Con la inmensa dote que le llevó Esperancita, desempeñó Severiano su propiedad inmueble, y me entregó religiosamente los ochenta mil duros que le presté en Mayo con hipoteca de las Mezquitillas. De los Hijos de Nefas y de los Hermanos Roldán logré en virtud de un arreglo la mitad del valor de mis créditos, con lo cual pagué a Medina, a Eloísa, a María Juana y otros picos. En el reparto de los despojos de Torres Medina no salió mal, y mi excelsa prima vio entrar por la puerta de su casa el famoso espejo biselado. ¡En él se miraría!… A mí tocáronme sólo unos diez y siete mil duros. Reuní, amasé y consolidé estos míseros restos de mi fortuna, y con ellos y la casa quedome un capital limpio y sano de tres millones de reales, de los cuales, por testamento que otorgué en Madrid en Septiembre de 1884 ante el notario D. Francisco Muñoz y Nones, serían únicos herederos Camila y Constantino. Nombré albaceas a Severiano, a Trujillo, a Arnáiz y al general Morla, y me quedé tranquilo, diciendo: «gracias a Dios que he hecho una cosa buena en mi vida».
Aún me bullían en la conciencia los escrúpulos de herir la delicadeza de mis queridos amigos transmitiéndoles mis bienes. Consulté el caso con la propia Camila, quien, con noble sinceridad me dijo: «No hables de morirte; yo no quiero que te mueras. Pero si te empeñas en ello y me nombras tu heredera, no haremos la gazmoñería de rechazarlo por una papa o calumnia de más o de menos. Nuestra conciencia está en paz. ¿Qué nos importa lo demás? Si algún estúpido sinvergüenza cree que me dejas tu fortuna por haber sido tu querida, Dios, tú y yo sabemos que me la dejas por haberme portado bien».
Me entusiasmó. Le cogí la cara por la barba y le di un beso, el primero que le había dado en mi vida, tan casto y puro que no lo sería más si hubiera sido ella mi nieta, es decir, dos veces hija. Y lo parecía. Yo estaba viejo, caduco, sin vislumbres de nada varonil en mí; no tenía en mi ser sino la discreción, la gravedad senil, y un desmedido apetito de aplaudir sin tasa los actos de virtud.
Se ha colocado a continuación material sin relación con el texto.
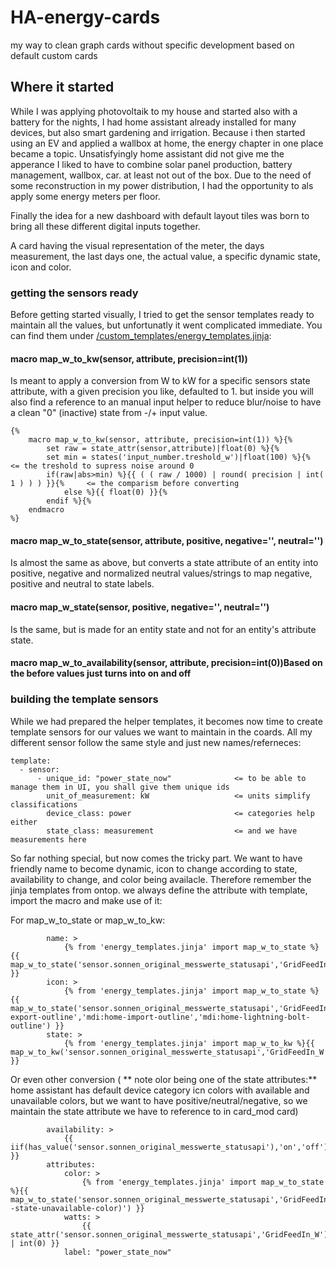 # HA-energy-cards
my way to clean graph cards without specific development based on default custom cards

## Where it started
While I was applying photovoltaik to my house and started also with a battery for the nights, I had home assistant already installed for many devices, but also smart gardening and irrigation.
Because i then started using an EV and applied a wallbox at home, the energy chapter in one place became a topic.
Unsatisfyingly home assistant did not give me the apperance I liked to have to combine solar panel production, battery management, wallbox, car. at least not out of the box.
Due to the need of some reconstruction in my power distribution, I had the opportunity to als apply some energy meters per floor.

Finally the idea for a new dashboard with default layout tiles was born to bring all these different digital inputs together.

A card having the visual representation of the meter, the days measurement, the last days one, the actual value, a specific dynamic state, icon and color.

### getting the sensors ready
Before getting started visually, I tried to get the sensor templates ready to maintain all the values, but unfortunatly it went complicated immediate.
You can find them under [/custom_templates/energy_templates.jinja](./custom_templates/energy_templates.jinja):
#### macro map_w_to_kw(sensor, attribute, precision=int(1))
Is meant to apply a conversion from W to kW for a specific sensors state attribute, with a given precision you like, defaulted to 1.
but inside you will also find a reference to an manual input helper to reduce blur/noise to have a clean "0" (inactive) state from -/+ input value.
```
{%  
    macro map_w_to_kw(sensor, attribute, precision=int(1)) %}{% 
        set raw = state_attr(sensor,attribute)|float(0) %}{% 
        set min = states('input_number.treshold_w')|float(100) %}{%                     <= the treshold to supress noise around 0
        if(raw|abs>min) %}{{ ( ( raw / 1000) | round( precision | int( 1 ) ) ) }}{%     <= the comparism before converting
            else %}{{ float(0) }}{% 
        endif %}{%  
    endmacro 
%}
```
#### macro map_w_to_state(sensor, attribute, positive, negative='', neutral='')
Is almost the same as above, but converts a state attribute of an entity into positive, negative and normalized neutral values/strings to map negative, positive and neutral to state labels.
#### macro map_w_state(sensor, positive, negative='', neutral='')
Is the same, but is made for an entity state and not for an entity's attribute state.
#### macro map_w_to_availability(sensor, attribute, precision=int(0))Based on the before values just turns into on and off

### building the template sensors
While we had prepared the helper templates, it becomes now time to create template sensors for our values we want to maintain in the coards.
All my different sensor follow the same style and just new names/referneces:
```
template:
  - sensor:
      - unique_id: "power_state_now"              <= to be able to manage them in UI, you shall give them unique ids
        unit_of_measurement: kW                   <= units simplify classifications
        device_class: power                       <= categories help either
        state_class: measurement                  <= and we have measurements here
```
So far nothing special, but now comes the tricky part.
We want to have friendly name to become dynamic, icon to change according to state, availability to change, and color being availacle.
Therefore remember the jinja templates from ontop. we always define the attribute with template, import the macro and make use of it:

For map_w_to_state or map_w_to_kw:
```
        name: >
            {% from 'energy_templates.jinja' import map_w_to_state %}{{ map_w_to_state('sensor.sonnen_original_messwerte_statusapi','GridFeedIn_W','Einspeisung','Netzbezug','Selbstversorgung') }}
        icon: >
            {% from 'energy_templates.jinja' import map_w_to_state %}{{ map_w_to_state('sensor.sonnen_original_messwerte_statusapi','GridFeedIn_W','mdi:home-export-outline','mdi:home-import-outline','mdi:home-lightning-bolt-outline') }}
        state: > 
            {% from 'energy_templates.jinja' import map_w_to_kw %}{{ map_w_to_kw('sensor.sonnen_original_messwerte_statusapi','GridFeedIn_W') }}
```
Or even other conversion ( ** note olor being one of the state attributes:** home assistant has default device category icn colors with available and unavailable colors, but we want to have positive/neutral/negative, so we maintain the state attribute we have to reference to in card_mod card)
```
        availability: >
            {{ iif(has_value('sensor.sonnen_original_messwerte_statusapi'),'on','off') }}
        attributes: 
            color: >
                {% from 'energy_templates.jinja' import map_w_to_state %}{{ map_w_to_state('sensor.sonnen_original_messwerte_statusapi','GridFeedIn_W','#8BC34A','#FF5722','var(--state-unavailable-color)') }}
            watts: >
                {{ state_attr('sensor.sonnen_original_messwerte_statusapi','GridFeedIn_W') | int(0) }}
            label: "power_state_now"
```
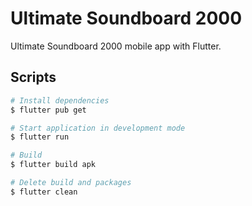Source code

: # Ultimate Soundboard 2000

Ultimate Soundboard 2000 mobile app with Flutter.

## Scripts

```bash
# Install dependencies
$ flutter pub get

# Start application in development mode
$ flutter run

# Build
$ flutter build apk

# Delete build and packages
$ flutter clean
```
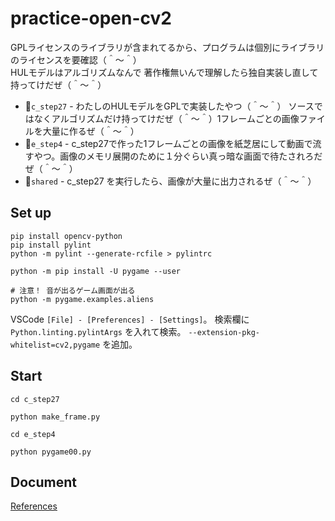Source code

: # practice-open-cv2

GPLライセンスのライブラリが含まれてるから、プログラムは個別にライブラリのライセンスを要確認（＾～＾）  
HULモデルはアルゴリズムなんで 著作権無いんで理解したら独自実装し直して持ってけだぜ（＾～＾）  

* 📁`c_step27` - わたしのHULモデルをGPLで実装したやつ（＾～＾） ソースではなくアルゴリズムだけ持ってけだぜ（＾～＾）1フレームごとの画像ファイルを大量に作るぜ（＾～＾）
* 📁`e_step4` - c_step27で作った1フレームごとの画像を紙芝居にして動画で流すやつ。画像のメモリ展開のために１分ぐらい真っ暗な画面で待たされろだぜ（＾～＾）
* 📁`shared` - c_step27 を実行したら、画像が大量に出力されるぜ（＾～＾）

## Set up

```shell
pip install opencv-python
pip install pylint
python -m pylint --generate-rcfile > pylintrc

python -m pip install -U pygame --user

# 注意！ 音が出るゲーム画面が出る
python -m pygame.examples.aliens
```

VSCode `[File] - [Preferences] - [Settings]`。 検索欄に `Python.linting.pylintArgs` を入れて検索。 `--extension-pkg-whitelist=cv2,pygame` を追加。  

## Start

```shell
cd c_step27

python make_frame.py

cd e_step4

python pygame00.py
```

## Document

[References](./@doc/references.md)  
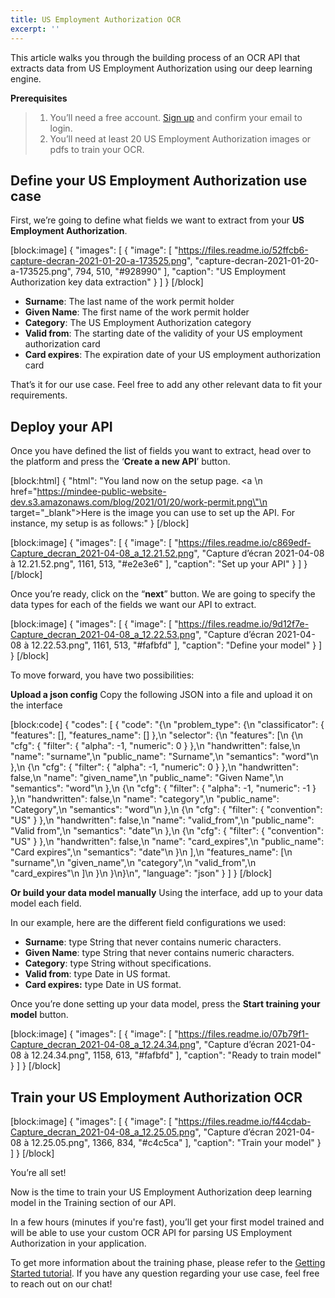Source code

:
 ```yaml
---
title: US Employment Authorization OCR
excerpt: ''
---
```

This article walks you through the building process of an OCR API that extracts data from US Employment Authorization using our deep learning engine. 

 

 

**Prerequisites**
> 1. You’ll need a free account. [Sign up](https://platform.mindee.com/signup) and confirm your email to login.
> 2. You’ll need at least 20 US Employment Authorization images or pdfs to train your OCR.
 

 

## Define your US Employment Authorization use case
 

First, we’re going to define what fields we want to extract from your **US Employment Authorization**. 

 
[block:image]
{
  "images": [
    {
      "image": [
        "https://files.readme.io/52ffcb6-capture-decran-2021-01-20-a-173525.png",
        "capture-decran-2021-01-20-a-173525.png",
        794,
        510,
        "#928990"
      ],
      "caption": "US Employment Authorization key data extraction"
    }
  ]
}
[/block]

 

  * **Surname**: The last name of the work permit holder 
  * **Given Name**: The first name of the work permit holder 
  * **Category**: The US Employment Authorization category  
  * **Valid from**: The starting date of the validity of your US employment authorization card 
  * **Card expires**: The expiration date of your US employment authorization card
 

 

That’s it for our use case. Feel free to add any other relevant data to fit your requirements.

 

 

## Deploy your API
 

Once you have defined the list of fields you want to extract, head over to the platform and press the ‘**Create a new API**’ button.

 

[block:html]
{
  "html": "You land now on the setup page. <a \n   href=\"https://mindee-public-website-dev.s3.amazonaws.com/blog/2021/01/20/work-permit.png\"\n   target=\"_blank\">Here is the image</a> you can use to set up the API. For instance, my setup is as follows:"
}
[/block]

[block:image]
{
  "images": [
    {
      "image": [
        "https://files.readme.io/c869edf-Capture_decran_2021-04-08_a_12.21.52.png",
        "Capture d’écran 2021-04-08 à 12.21.52.png",
        1161,
        513,
        "#e2e3e6"
      ],
      "caption": "Set up your API"
    }
  ]
}
[/block]
 

Once you’re ready, click on the “**next**” button. We are going to specify the data types for each of the fields we want our API to extract.




 
[block:image]
{
  "images": [
    {
      "image": [
        "https://files.readme.io/9d12f7e-Capture_decran_2021-04-08_a_12.22.53.png",
        "Capture d’écran 2021-04-08 à 12.22.53.png",
        1161,
        513,
        "#fafbfd"
      ],
      "caption": "Define your model"
    }
  ]
}
[/block]
 

To move forward, you have two possibilities:

**Upload a json config**
Copy the following JSON into a file and upload it on the interface

[block:code]
{
  "codes": [
    {
      "code": "{\n  \"problem_type\": {\n    \"classificator\": { \"features\": [], \"features_name\": [] },\n    \"selector\": {\n      \"features\": [\n        {\n          \"cfg\": { \"filter\": { \"alpha\": -1, \"numeric\": 0 } },\n          \"handwritten\": false,\n          \"name\": \"surname\",\n          \"public_name\": \"Surname\",\n          \"semantics\": \"word\"\n        },\n        {\n          \"cfg\": { \"filter\": { \"alpha\": -1, \"numeric\": 0 } },\n          \"handwritten\": false,\n          \"name\": \"given_name\",\n          \"public_name\": \"Given Name\",\n          \"semantics\": \"word\"\n        },\n        {\n          \"cfg\": { \"filter\": { \"alpha\": -1, \"numeric\": -1 } },\n          \"handwritten\": false,\n          \"name\": \"category\",\n          \"public_name\": \"Category\",\n          \"semantics\": \"word\"\n        },\n        {\n          \"cfg\": { \"filter\": { \"convention\": \"US\" } },\n          \"handwritten\": false,\n          \"name\": \"valid_from\",\n          \"public_name\": \"Valid from\",\n          \"semantics\": \"date\"\n        },\n        {\n          \"cfg\": { \"filter\": { \"convention\": \"US\" } },\n          \"handwritten\": false,\n          \"name\": \"card_expires\",\n          \"public_name\": \"Card expires\",\n          \"semantics\": \"date\"\n        }\n      ],\n      \"features_name\": [\n        \"surname\",\n        \"given_name\",\n        \"category\",\n        \"valid_from\",\n        \"card_expires\"\n      ]\n    }\n  }\n}\n",
      "language": "json"
    }
  ]
}
[/block]
 
**Or build your data model manually**
Using the interface, add up to your data model each field.

In our example, here are the different field configurations we used: 

  * **Surname**: type String that never contains numeric characters.
  * **Given Name**: type String that never contains numeric characters.  
  * **Category**: type String without specifications. 
  * **Valid from**: type Date in US format. 
  * **Card expires:** type Date in US format.

 

Once you’re done setting up your data model, press the **Start training your model** button.

 
[block:image]
{
  "images": [
    {
      "image": [
        "https://files.readme.io/07b79f1-Capture_decran_2021-04-08_a_12.24.34.png",
        "Capture d’écran 2021-04-08 à 12.24.34.png",
        1158,
        613,
        "#fafbfd"
      ],
      "caption": "Ready to train model"
    }
  ]
}
[/block]
## Train your US Employment Authorization OCR
 

 
[block:image]
{
  "images": [
    {
      "image": [
        "https://files.readme.io/f44cdab-Capture_decran_2021-04-08_a_12.25.05.png",
        "Capture d’écran 2021-04-08 à 12.25.05.png",
        1366,
        834,
        "#c4c5ca"
      ],
      "caption": "Train your model"
    }
  ]
}
[/block]

 

You’re all set! 

 

Now is the time to train your US Employment Authorization deep learning model in the Training section of our API. 

 

 

In a few hours (minutes if you're fast), you’ll get your first model trained and will be able to use your custom OCR API for parsing US Employment Authorization in your application.

 


To get more information about the training phase, please refer to the  [Getting Started tutorial](doc:build-your-first-document-parsing-api). If you have any question regarding your use case, feel free to reach out on our chat!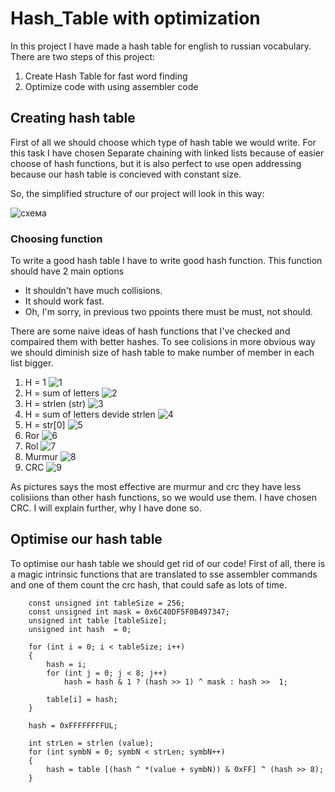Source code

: # Hash_Table with optimization
In this project I have made a hash table for english to russian vocabulary. 
There are two steps of this project: 
1) Create Hash Table for fast word finding
2) Optimize code with using assembler code 

## Creating hash table

First of all we should choose which type of hash table we would write. For this task I have chosen Separate chaining with linked lists because of easier choose of hash functions, but it is also perfect to use open addressing because our hash table is concieved with constant size.

So, the  simplified structure of our project will look in this way:

![схема](https://github.com/Krym4s/Hash_table/blob/main/hash_table/%D1%81%D1%85%D0%B5%D0%BC%D0%B01.jpg "схема")

### Choosing function

To write a good hash table I have to write good hash function. This function should have 2 main options
- It shouldn't have much collisions.
- It should work fast.
- Oh, I'm sorry, in previous two ppoints there must be must, not should.

There are some naive ideas of hash functions that I've checked and compaired them with better hashes.
To see colisions in more obvious way we should diminish size of hash table to make number of member in each list bigger. 

1. Н = 1
![1](https://github.com/Krym4s/Hash_table/blob/main/1Pic "1")
2. H = sum of letters
![2](https://github.com/Krym4s/Hash_table/blob/main/hash_table/lenPic "2")
3. H = strlen (str)
![3](https://github.com/Krym4s/Hash_table/blob/main/hash_table/sumPic "3")
4. H = sum of letters devide strlen
![4](https://github.com/Krym4s/Hash_table/blob/main/hash_table/averageLenPic "4")
5. H = str[0]
![5](https://github.com/Krym4s/Hash_table/blob/main/hash_table/dedPic "5") 
6. Ror
![6](https://github.com/Krym4s/Hash_table/blob/main/hash_table/RorPic "6") 
7. Rol
![7](https://github.com/Krym4s/Hash_table/blob/main/hash_table/RolPic "7")
8. Murmur
![8](https://github.com/Krym4s/Hash_table/blob/main/hash_table/murmurPic "8")
9. CRC
![9](https://github.com/Krym4s/Hash_table/blob/main/hash_table/CRCPic"9")

As pictures says the most effective are murmur and crc they have less colisiions than other hash functions, so we would use them. I have chosen CRC. I will explain further, why I have done so.

## Optimise our hash table

To optimise our hash table we should get rid of our code!
First of all, there is a magic intrinsic functions that are translated to sse assembler commands and one of them count the crc hash, that could safe as lots of time.

``` 
    const unsigned int tableSize = 256;
    const unsigned int mask = 0x6C40DF5F0B497347; 
    unsigned int table [tableSize];
    unsigned int hash  = 0;

    for (int i = 0; i < tableSize; i++)
    {
        hash = i;
        for (int j = 0; j < 8; j++)
            hash = hash & 1 ? (hash >> 1) ^ mask : hash >>  1;

        table[i] = hash;
    }

    hash = 0xFFFFFFFFUL;

    int strLen = strlen (value);
    for (int symbN = 0; symbN < strLen; symbN++)
    {
        hash = table [(hash ^ *(value + symbN)) & 0xFF] ^ (hash >> 8);
    }

```

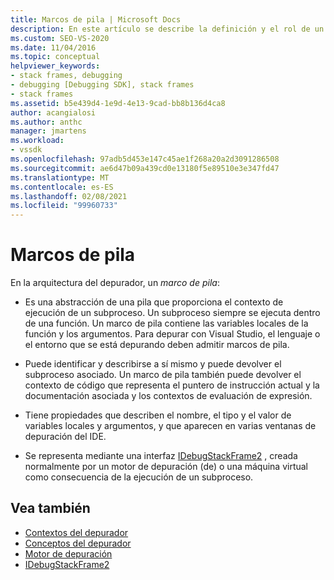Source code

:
 ```yaml
---
title: Marcos de pila | Microsoft Docs
description: En este artículo se describe la definición y el rol de un marco de pila en la arquitectura del depurador de Visual Studio.
ms.custom: SEO-VS-2020
ms.date: 11/04/2016
ms.topic: conceptual
helpviewer_keywords:
- stack frames, debugging
- debugging [Debugging SDK], stack frames
- stack frames
ms.assetid: b5e439d4-1e9d-4e13-9cad-bb8b136d4ca8
author: acangialosi
ms.author: anthc
manager: jmartens
ms.workload:
- vssdk
ms.openlocfilehash: 97adb5d453e147c45ae1f268a20a2d3091286508
ms.sourcegitcommit: ae6d47b09a439cd0e13180f5e89510e3e347fd47
ms.translationtype: MT
ms.contentlocale: es-ES
ms.lasthandoff: 02/08/2021
ms.locfileid: "99960733"
---
```

# <a name="stack-frames"></a>Marcos de pila
En la arquitectura del depurador, un *marco de pila*:

- Es una abstracción de una pila que proporciona el contexto de ejecución de un subproceso. Un subproceso siempre se ejecuta dentro de una función. Un marco de pila contiene las variables locales de la función y los argumentos. Para depurar con Visual Studio, el lenguaje o el entorno que se está depurando deben admitir marcos de pila.

- Puede identificar y describirse a sí mismo y puede devolver el subproceso asociado. Un marco de pila también puede devolver el contexto de código que representa el puntero de instrucción actual y la documentación asociada y los contextos de evaluación de expresión.

- Tiene propiedades que describen el nombre, el tipo y el valor de variables locales y argumentos, y que aparecen en varias ventanas de depuración del IDE.

- Se representa mediante una interfaz [IDebugStackFrame2](../../extensibility/debugger/reference/idebugstackframe2.md) , creada normalmente por un motor de depuración (de) o una máquina virtual como consecuencia de la ejecución de un subproceso.

## <a name="see-also"></a>Vea también
- [Contextos del depurador](../../extensibility/debugger/debugger-contexts.md)
- [Conceptos del depurador](../../extensibility/debugger/debugger-concepts.md)
- [Motor de depuración](../../extensibility/debugger/debug-engine.md)
- [IDebugStackFrame2](../../extensibility/debugger/reference/idebugstackframe2.md)
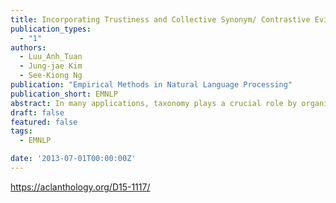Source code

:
```yaml
---
title: Incorporating Trustiness and Collective Synonym/ Contrastive Evidence into Taxonomy Construction
publication_types:
  - "1"
authors:
  - Luu_Anh_Tuan
  - Jung-jae Kim
  - See-Kiong Ng
publication: "Empirical Methods in Natural Language Processing"
publication_short: EMNLP
abstract: In many applications, taxonomy plays a crucial role by organizing domain knowledge into a hierarchy of is-are relations between terms. Previous works on taxonomic relation identification from text corpora lack in two aspects:firstly, they do not consider the trustworthiness of individual source texts, which is important for filtering out incorrect relations from unreliable sources. Secondly, they also do not consider collective evidence from synonyms and contrastive terms, where synonyms may provide additional support to taxonomic relations, while contrastive terms may contradict them. In this paper, we present a method of taxonomic relation identification that incorporates the trustworthiness of source texts, measured with techniques like PageRank and knowledge-based trust, as well as the collective evidence of synonyms and contrastive terms identified through linguistic pattern matching and machine learning. The experimental results show that the proposed features consistently improve performance, with up to a 4% to 10% increase in F-measure.
draft: false
featured: false
tags:
  - EMNLP

date: '2013-07-01T00:00:00Z'
---
```

https://aclanthology.org/D15-1117/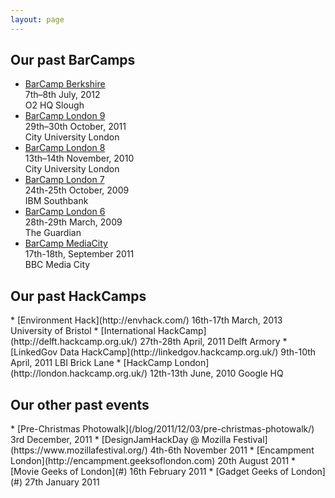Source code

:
 ```yaml
---
layout: page
---
```


## Our past BarCamps

<div class='events' markdown="1">

* [BarCamp Berkshire](http://barcampberkshire.com)  
  7th–8th July, 2012  
  O2 HQ Slough
* [BarCamp London 9](http://nine.barcamplondon.org)  
  29th–30th October, 2011  
  City University London
* [BarCamp London 8](http://eight.barcamplondon.org)  
  13th–14th November, 2010  
  City University London
* [BarCamp London 7](http://seven.barcamplondon.org)  
  24th-25th October, 2009  
  IBM Southbank
* [BarCamp London 6](http://six.barcamplondon.org)  
  28th-29th March, 2009  
  The Guardian
* [BarCamp MediaCity](http://barcampmediacity.co.uk)  
  17th-18th, September 2011  
  BBC Media City

</div>

## Our past HackCamps

<div class='events' markdown='1'>
* [Environment Hack](http://envhack.com/)
  16th-17th March, 2013
  University of Bristol
* [International HackCamp](http://delft.hackcamp.org.uk/)
  27th-28th April, 2011
  Delft Armory
* [LinkedGov Data HackCamp](http://linkedgov.hackcamp.org.uk/)
  9th-10th April, 2011
  LBI Brick Lane
* [HackCamp London](http://london.hackcamp.org.uk/)
  12th-13th June, 2010
  Google HQ
</div>


## Our other past events

<div class='events' markdown='1'>
* [Pre-Christmas Photowalk](/blog/2011/12/03/pre-christmas-photowalk/)  
  3rd December, 2011
* [DesignJamHackDay @ Mozilla Festival](https://www.mozillafestival.org/)  
  4th-6th November 2011
* [Encampment London](http://encampment.geeksoflondon.com)  
  20th August 2011
* [Movie Geeks of London](#)  
  16th February 2011
* [Gadget Geeks of London](#)  
  27th January 2011
</div>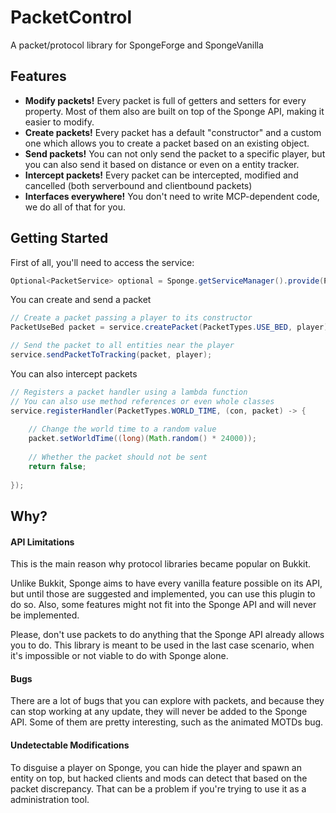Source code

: # PacketControl
A packet/protocol library for SpongeForge and SpongeVanilla

## Features
* **Modify packets!** Every packet is full of getters and setters for every property. Most of them also are built on top of the Sponge API, making it easier to modify.
* **Create packets!** Every packet has a default "constructor" and a custom one which allows you to create a packet based on an existing object.
* **Send packets!** You can not only send the packet to a specific player, but you can also send it based on distance or even on a entity tracker.
* **Intercept packets!** Every packet can be intercepted, modified and cancelled (both serverbound and clientbound packets)
* **Interfaces everywhere!** You don't need to write MCP-dependent code, we do all of that for you.

## Getting Started
First of all, you'll need to access the service:
```java
Optional<PacketService> optional = Sponge.getServiceManager().provide(PacketService.class);
```

You can create and send a packet
```java
// Create a packet passing a player to its constructor
PacketUseBed packet = service.createPacket(PacketTypes.USE_BED, player);

// Send the packet to all entities near the player
service.sendPacketToTracking(packet, player);
```

You can also intercept packets
```java
// Registers a packet handler using a lambda function
// You can also use method references or even whole classes
service.registerHandler(PacketTypes.WORLD_TIME, (con, packet) -> {
    
    // Change the world time to a random value
    packet.setWorldTime((long)(Math.random() * 24000));
    
    // Whether the packet should not be sent
    return false;
    
});
```

## Why?
#### API Limitations
This is the main reason why protocol libraries became popular on Bukkit.

Unlike Bukkit, Sponge aims to have every vanilla feature possible on its API, but until those are suggested and implemented, you can use this plugin to do so.
Also, some features might not fit into the Sponge API and will never be implemented.

Please, don't use packets to do anything that the Sponge API already allows you to do.
This library is meant to be used in the last case scenario, when it's impossible or not viable to do with Sponge alone.   

#### Bugs
There are a lot of bugs that you can explore with packets, and because they can stop working at any update, they will never be added to the Sponge API.
Some of them are pretty interesting, such as the animated MOTDs bug.

#### Undetectable Modifications
To disguise a player on Sponge, you can hide the player and spawn an entity on top, but hacked clients and mods can detect that based on the packet discrepancy.
That can be a problem if you're trying to use it as a administration tool.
En esto iba cada día más lejos, y a todo el que me parecía honrado y prudente en cualquier respecto, le manifestaba mi admiración, le aplaudía y le alentaba con aires patriarcales a seguir por aquel saludable camino, único que a la Bienaventuranza eterna conduce.
Cuando Camila y yo hablamos lo que expresado queda, estaba ya ella en meses mayores. Pero conservaba su agilidad, y atendía a mis cosas con tanta solicitud como siempre. Había yo puesto en sus manos todos mis asuntos domésticos; era mi administradora, mi ama de gobierno y mi hermana de la Caridad. A principios de Noviembre la eché muy de menos, pero tuve que resignarme por la ley de la Naturaleza a la soledad en que me tuvo durante quince días. El 6 de Noviembre muy de mañana me dijo Ramón que la señorita estaba de parto. ¡Qué afán el mío y qué mal rato pasé, temiendo que no estuviese tan expeditiva como su complexión firme daba derecho a esperar! Pero fue obra de poco tiempo, y aquella sin par hembra, destinada a ennoblecer el linaje humano y a fundar una dinastía de gloriosos borriquitos, se portó como quien era. El mismo Constantino bajó desalado a darme la noticia.
«¿Con que ya tenemos a Belisario? —le dije, abrazándole, sin esperar a que contara el caso.
—Sí; pero no sabes lo mejor…
—¿Qué?
—Que cuando la comadre recogió a Belisario, creyendo el lance concluido, oímos a Camila gritar: «queda otro».
—¿Otro?
—Sí, y salió César más pronto que la vista, y tan listillo y con tan mal genio como su hermano.